Public Telephones

Public Telephones have played a vital role in communications for over 130 years. In 1888, William Gray was inspired to invent a coin-operated telephone that would function without an attendant when his wife fell ill and he asked a nearby factory if he could use their telephone to call a doctor. While sources differ as to whether the factory allowed or denied him access to their telephone after he explained, Gray set out to patent an invention that has prevailed for over a century. By 1902, there were more than 80,000 public telephones in the United States alone. By 1905, the first phone booths were installed in the US. Public telephones became prevalent anywhere it was likely that someone might want to (or need to) make a telephone call. By 1926, there were 25,000 telephone booths in the Big Apple alone and, in 1960, the Bell System installed its 1,000,000th telephone booth.

Public telephones, pay telephones, or payphones as they are more commonly referred to, reached their peak in the mid-1990s and early 2000s, when over 2,000,000 of them existed. Their decline has accelerated rapidly in recent years. Perhaps the most famous public telephone removal was that of the Mojave Phone Booth, which was removed in 2000 by Pacific Bell itself at the request of the National Park Service.

Note: The distinction between payphone and public phone is a small one — today, many courtesy phones in hubs like airports allow free calling to a limited extent. They are still public telephones that serve all — but they may no longer necessary require a coin deposit. All payphones are inherently public phones, but not all public telephones are actually coin operated telephones.

While the number of payphones continues to decline worldwide, their importance and purpose has not diminished at all. The payphone was originally created to allow non-subscribers, or people who did not have their own telephone subscription, to be able to place telephone calls when needed for a small fee. While one of the primary reasons for the payphone’s decline is the advent and surge in popularity of mobile phones, these devices require subscriptions.

Apart from not requiring a subscription, since the phone is not owned by its users, there are several important advantages of public telephones that are often overlooked. Payphones are landlines, meaning they are hardwired to the Public Switched Telephone Network (PSTN), just like a standard home phone. Landlines, which are assigned fixed numbers, also have a fixed location. In an emergency, calls made from a landline to Emergency Dispatchers will include accurate and precise location information that can be used to identify the whereabouts of a caller. Even if a caller has a mobile phone, if there is a public telephone nearby, he is better off using the public telephone to summon help. Mobile phones do not provide accurate location information, since they provide coordinates and not an address.

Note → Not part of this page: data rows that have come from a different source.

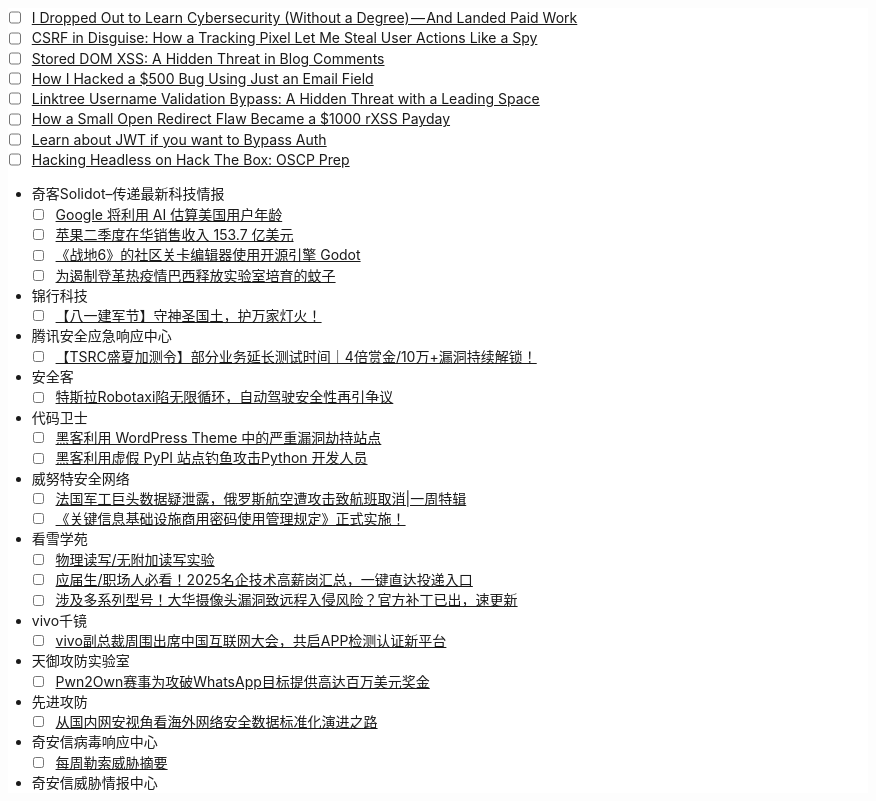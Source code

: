   - [ ] [I Dropped Out to Learn Cybersecurity (Without a Degree) — And Landed Paid Work](https://infosecwriteups.com/i-dropped-out-to-learn-cybersecurity-without-a-degree-and-landed-paid-work-60bdacc56b3b?source=rss----7b722bfd1b8d--bug_bounty)
  - [ ] [CSRF in Disguise: How a Tracking Pixel Let Me Steal User Actions Like a Spy](https://infosecwriteups.com/csrf-in-disguise-how-a-tracking-pixel-let-me-steal-user-actions-like-a-spy-28c084002d1e?source=rss----7b722bfd1b8d--bug_bounty)
  - [ ] [Stored DOM XSS: A Hidden Threat in Blog Comments](https://infosecwriteups.com/stored-dom-xss-a-hidden-threat-in-blog-comments-50aca72e40fd?source=rss----7b722bfd1b8d--bug_bounty)
  - [ ] [How I Hacked a $500 Bug Using Just an Email Field](https://infosecwriteups.com/how-i-hacked-a-500-bug-using-just-an-email-field-e5a0cb89e051?source=rss----7b722bfd1b8d--bug_bounty)
  - [ ] [Linktree Username Validation Bypass: A Hidden Threat with a Leading Space](https://infosecwriteups.com/linktree-username-validation-bypass-a-hidden-threat-with-a-leading-space-52537955f79e?source=rss----7b722bfd1b8d--bug_bounty)
  - [ ] [How a Small Open Redirect Flaw Became a $1000 rXSS Payday](https://infosecwriteups.com/how-a-small-open-redirect-flaw-became-a-1000-rxss-payday-6960e4610f8f?source=rss----7b722bfd1b8d--bug_bounty)
  - [ ] [Learn about JWT if you want to Bypass Auth](https://infosecwriteups.com/learn-about-jwt-if-you-want-to-bypass-authentication-4f9ea587a786?source=rss----7b722bfd1b8d--bug_bounty)
  - [ ] [Hacking Headless on Hack The Box: OSCP Prep](https://infosecwriteups.com/hacking-headless-on-hack-the-box-oscp-prep-2409ee387e13?source=rss----7b722bfd1b8d--bug_bounty)
- 奇客Solidot–传递最新科技情报
  - [ ] [Google 将利用 AI 估算美国用户年龄](https://www.solidot.org/story?sid=81945)
  - [ ] [苹果二季度在华销售收入 153.7 亿美元](https://www.solidot.org/story?sid=81944)
  - [ ] [《战地6》的社区关卡编辑器使用开源引擎 Godot](https://www.solidot.org/story?sid=81943)
  - [ ] [为遏制登革热疫情巴西释放实验室培育的蚊子](https://www.solidot.org/story?sid=81942)
- 锦行科技
  - [ ] [【八一建军节】守神圣国土，护万家灯火！](https://mp.weixin.qq.com/s?__biz=MzIxNTQxMjQyNg==&mid=2247494265&idx=1&sn=d58212ea461916c21d9f570ad1fc193d)
- 腾讯安全应急响应中心
  - [ ] [【TSRC盛夏加测令】部分业务延长测试时间｜4倍赏金/10万+漏洞持续解锁！](https://mp.weixin.qq.com/s?__biz=MjM5NzE1NjA0MQ==&mid=2651207302&idx=1&sn=ff295aba92aaf5e30ee1fe494c285cd7)
- 安全客
  - [ ] [特斯拉Robotaxi陷无限循环，自动驾驶安全性再引争议](https://mp.weixin.qq.com/s?__biz=MzA5ODA0NDE2MA==&mid=2649788891&idx=1&sn=ad9f42042c082c5643b5bc174af5e47b)
- 代码卫士
  - [ ] [黑客利用 WordPress Theme 中的严重漏洞劫持站点](https://mp.weixin.qq.com/s?__biz=MzI2NTg4OTc5Nw==&mid=2247523700&idx=1&sn=c577be227514bc132cf60d99a30e4ee9)
  - [ ] [黑客利用虚假 PyPI 站点钓鱼攻击Python 开发人员](https://mp.weixin.qq.com/s?__biz=MzI2NTg4OTc5Nw==&mid=2247523700&idx=2&sn=463d300bdfd3de129cd5d258ceb67cf4)
- 威努特安全网络
  - [ ] [法国军工巨头数据疑泄露，俄罗斯航空遭攻击致航班取消|一周特辑](https://mp.weixin.qq.com/s?__biz=MzAwNTgyODU3NQ==&mid=2651134584&idx=1&sn=0ff095930ee7b7128340e7047444e585)
  - [ ] [《关键信息基础设施商用密码使用管理规定》正式实施！](https://mp.weixin.qq.com/s?__biz=MzAwNTgyODU3NQ==&mid=2651134560&idx=1&sn=88dded4c86f25f5ce94ca7f44edf31de)
- 看雪学苑
  - [ ] [物理读写/无附加读写实验](https://mp.weixin.qq.com/s?__biz=MjM5NTc2MDYxMw==&mid=2458597873&idx=1&sn=07c7905e2d895effb20393537dd63a0c)
  - [ ] [应届生/职场人必看！2025名企技术高薪岗汇总，一键直达投递入口](https://mp.weixin.qq.com/s?__biz=MjM5NTc2MDYxMw==&mid=2458597873&idx=2&sn=94b98334abe59614117959b4abc58aee)
  - [ ] [涉及多系列型号！大华摄像头漏洞致远程入侵风险？官方补丁已出，速更新](https://mp.weixin.qq.com/s?__biz=MjM5NTc2MDYxMw==&mid=2458597873&idx=3&sn=087d4172aec28fdcb0de0389e5830eb8)
- vivo千镜
  - [ ] [vivo副总裁周围出席中国互联网大会，共启APP检测认证新平台](https://mp.weixin.qq.com/s?__biz=MzI0Njg4NzE3MQ==&mid=2247492155&idx=1&sn=7727671af6965b293736bedc0dcdaba6)
- 天御攻防实验室
  - [ ] [Pwn2Own赛事为攻破WhatsApp目标提供高达百万美元奖金](https://mp.weixin.qq.com/s?__biz=MzU0MzgyMzM2Nw==&mid=2247486461&idx=1&sn=4096d675dd9cf30b4e61f9c41a6c0ab6)
- 先进攻防
  - [ ] [从国内网安视角看海外网络安全数据标准化演进之路](https://mp.weixin.qq.com/s?__biz=MzI1MDA1MjcxMw==&mid=2649908637&idx=1&sn=e55a61cf8df51564b5669fb13981c995)
- 奇安信病毒响应中心
  - [ ] [每周勒索威胁摘要](https://mp.weixin.qq.com/s?__biz=MzI5Mzg5MDM3NQ==&mid=2247498520&idx=1&sn=466ef42c62e5d5721b95522037ebcceb)
- 奇安信威胁情报中心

Call quality is also an important situation. Because all payphones are landlines, payphone-users do not have to worry about call interference, static, or other problems with which mobile phone users generally must contend.

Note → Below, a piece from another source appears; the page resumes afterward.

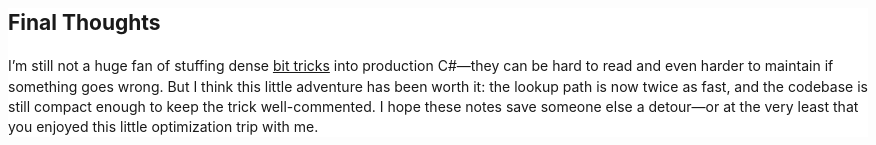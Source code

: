 </Scrollbox>

## Final Thoughts

I’m still not a huge fan of stuffing dense [bit tricks](https://maltsev.space/blog/011-practical-bitwise-tricks-in-everyday-code) into production C#—they can be hard to read and even harder to maintain if something goes wrong. But I think this little adventure has been worth it: the lookup path is now twice as fast, and the codebase is still compact enough to keep the trick well-commented. I hope these notes save someone else a detour—or at the very least that you enjoyed this little optimization trip with me.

Finally, public telephones are convenient. People who rely only on public telephones for communication do not have to worry about paying for, maintaining, and bringing along a mobile phone everywhere they go. It is one less bill to pay and one less thing to worry about. The freedom of being able to escape the clutches of communication is becoming all the more desirable these days. A growing number of people are cancelling their mobile phone subscriptions and choose to instead rely on their home landline at home and public telephones when on-the-go. They no longer have to worry about charging and paying for such a nuisance, and they don’t have to worry about the health risks of mobile phones either.

Today’s telephone companies are not interested in their customers. Despite the convenience and important of public telephones, you will not be able to easily find an operational phone booth these days, or any type of payphone for that matter. Declining revenue from payphones has not heightened incentives for telecommunications corporations to maintain these vital resources.

Today, we have come full circle. We started off in 1881, unable to make a telephone call, even in a life-or-death situation, if we ourselves did not possess did not possess a telephone subscription. Today, if someone is on-the-go and lacks a mobile phone subscription, he or she is no better off than we were more than 135 years ago*. Effectively, we came so far — and lost it in just a couple short decades.

Slight Correction: Today's level of payphone coverage corresponds roughly with payphone coverage levels in 1910. So we are no better off than we were 110 years ago.